I think the behavior of various sized drones in proximity to helicopters is going to become a necessary training item. There will be planned and unplanned close proximity of s/mUAS and the worst enemy is going to be having never thought of or discussed these operational what ifs.
Helicopters are slow, and they probably didn't have the rotor speed needed to yank the collective.
Hitting a 2kg drone would result in expensive repairs, e.g. $30K for replacement rotor blades and you still might crash.

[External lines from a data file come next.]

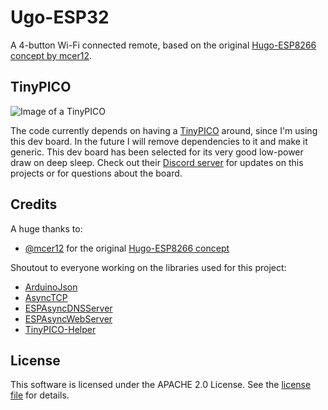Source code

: # Ugo-ESP32

A 4-button Wi-Fi connected remote, based on the original [Hugo-ESP8266 concept by mcer12](https://github.com/mcer12/Hugo-8266).

## TinyPICO

![Image of a TinyPICO](https://images.squarespace-cdn.com/content/v1/5c85d89877b903606126e6df/1554765183744-8257OPZRW59FK1BKT7MG/ke17ZwdGBToddI8pDm48kPubfIArWU6SqtYLllvlJnd7gQa3H78H3Y0txjaiv_0fDoOvxcdMmMKkDsyUqMSsMWxHk725yiiHCCLfrh8O1z4YTzHvnKhyp6Da-NYroOW3ZGjoBKy3azqku80C789l0sofvP-RiTb638-KOMjny0u3C70MUIFojZm1DzSb_fNIUUjRX0gf4zJhWpz755r9bA/TinyPICO_Hero_Black.jpg?format=250w)

The code currently depends on having a [TinyPICO](https://tinypico.com) around, since I'm using this dev board. In the future I will remove dependencies to it and make it generic. This dev board has been selected for its very good low-power draw on deep sleep. Check out their [Discord server](https://discord.gg/83Nr7rz) for updates on this projects or for questions about the board.

## Credits

A huge thanks to:
- [@mcer12](https://github.com/mcer12) for the original [Hugo-ESP8266 concept](https://github.com/mcer12/Hugo-ESP8266)

Shoutout to everyone working on the libraries used for this project:
- [ArduinoJson](https://github.com/bblanchon/ArduinoJson)
- [AsyncTCP](https://github.com/me-no-dev/AsyncTCP)
- [ESPAsyncDNSServer](https://github.com/devyte/ESPAsyncDNSServer)
- [ESPAsyncWebServer](https://github.com/me-no-dev/ESPAsyncWebServer)
- [TinyPICO-Helper](https://github.com/tinypico/tinypico-arduino)

## License 

This software is licensed under the APACHE 2.0 License. See the [license file](LICENSE) for details.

I probably would have taken the hit but I'm much better off than the average R22 pilot who often operate or razor thin margins.
That said; my bet is that there was no drone. My guess is the student made a small mistake, the teacher took over and made a bigger mistake, and both want to keep their jobs/future carers. Drones make an easy target to lie about and are hated anyway. Not to say there are no irresponsible drone pilots, just currently I think it's more likely heli-pilot error at this stage. My hope is the GPS tracking in the phantom well let us know for sure.
Drones have harder parts and I would expect hardness to play a big role in damage done. But it doesn't even need to be hard, raindrops can also do a fair amount of expensive damage.
My guess is the student made a small mistake, the teacher took over and made a bigger mistake, and both want to keep their jobs/future carers. Drones make an easy target to lie about and are hated anyway.
Ah, I consider them human with human faults and incentives. One really sad aspect is that a major killer of helicopter pilots is cutting corners on preventative maintenance in order to save money. I feel like we need to be honest on what people are like.
When making such points, it usually helps to talk about the systemic or situational factors pressuring people to do such things and to frame it as one plausible explanation that fits the scenario as presented rather than as an accusation.
You need to be very careful about making public accusations (or sounding like you are). That can seriously harm people's careers and lives.
I suspect that filing a false report with the NTSB would be a crime, in which case you'd be accusing the crew of breaking the law, perhaps even perjury.
They were flying in a remote area, low to the ground. If it wasn't by an airport and below 400 feet, I'm not sure there was any wrong-doing on the drone's part. Sometimes they're called 'accidents' aka s* happens.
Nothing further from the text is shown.